Me parece a mí que la verdadera acción en esta nota fue performática, no performativa. Los dos términos están relacionados. Vienen del inglés to perform, que significa realizar, ejecutar. Del primero ya hablé, y es lingüístico, pero el segundo sale fuera de lo discursivo y se va hacia lo teatral: hay algo de performance en esa columna.
La performance es algo así como una rama del arte que pone el foco en la acción más que en el producto. Seguro lo explico mal, por eso recurro a Wikipedia, especialista en definiciones, pero igual va y viene con las dudas y termina reconociendo que el término es difícil de precisar: “El ideal de una obra performática es crear una experiencia efímera y auténtica sin posibilidad de repetición, capturar o coleccionar”.
Lo que importa es la relación entre el artista ejecutante y su público.
Es una cosa de una sola vez.
Desde el punto de vista performático, la columna fue un éxito. Todos se encontraron leyendo un texto titulado «Nadie lee nada», como si fuese un happening del Di Tella en los ’60, sólo que más efímero, pura fugacidad artística en el monótono mundo del periodismo.
¿Por qué será que nadie lee nada?
Una pequeña coda no relacionada con el tema pero sí con el título y sus asociaciones. Siempre me llamó la atención que las personas que se dedican a escribir se lamenten de que no se lea lo suficiente. Y es más que un lamento, parece un reproche. Debería ser sospechoso que quienes más se quejan de la falta de lectura sean quienes viven de escribir, como si los pilotos lloraran porque la gente no vuela lo suficiente o los gomeros porque no hay demasiadas pinchaduras. Es que el mundo del arte y el intelecto tiene ese aire de superioridad. No están los verduleros quejándose de la escasa ingesta de frutas y verduras; bueno, tal vez sí, porque facturan poco pero no desde el señalamiento que juzga al otro por no optar por la vida saludable que reportan las vitaminas que él ofrece.
Mucho más justificado me parece el clamor de estos electricistas por la lectura práctica.

Bajo el título «Nadie lee nada» (culpo a Google que me trajo hasta acá ) esta editorial especializada en la difusión de Electrotecnia, Automatización e Iluminación señala con preocupación que “hay no lecturas capaces de generar siniestros de origen eléctrico”. Sucede que los usuarios tenemos un “exceso de confianza en el disyuntor” y, aunque cada dispositivo tiene un botón al frente con la leyenda “pulsar cada mes”, nadie lo hace y entonces se quema.

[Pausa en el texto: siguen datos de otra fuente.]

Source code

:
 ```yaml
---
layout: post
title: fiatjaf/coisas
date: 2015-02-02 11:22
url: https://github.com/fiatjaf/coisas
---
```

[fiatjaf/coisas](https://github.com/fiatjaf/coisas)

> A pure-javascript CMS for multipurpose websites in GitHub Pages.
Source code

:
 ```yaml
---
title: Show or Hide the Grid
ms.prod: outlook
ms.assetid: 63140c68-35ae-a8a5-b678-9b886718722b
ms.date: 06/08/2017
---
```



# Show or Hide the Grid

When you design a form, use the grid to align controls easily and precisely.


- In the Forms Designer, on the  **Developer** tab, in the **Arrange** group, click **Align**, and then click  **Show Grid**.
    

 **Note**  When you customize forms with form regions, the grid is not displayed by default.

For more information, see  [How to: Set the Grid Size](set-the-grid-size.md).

El motivo, como bien nos dicen los expertos, es la falta de lectura. Y el resultado es este:

En este preciso momento de la lectura de esta nota (si fuese el caso de que alguien la estuviese leyendo) una enorme cantidad de interruptores diferenciales ofician solamente como interruptor manual de cabecera en sus respectivos tableros eléctricos, brindándole al usuario desprevenido una falsa sensación de seguridad porque su sensible dispositivo de disparo automático dejó de prestar servicio.
Podemos ver claramente que, a pesar del escepticismo inicial acerca de la existencia de lectores, los especialistas no caen en el pozo de la desesperanza y siguen adelante con su misión que ahora es también la mía. Así que: vayan a revisar su disyuntor y nos leemos en quince días.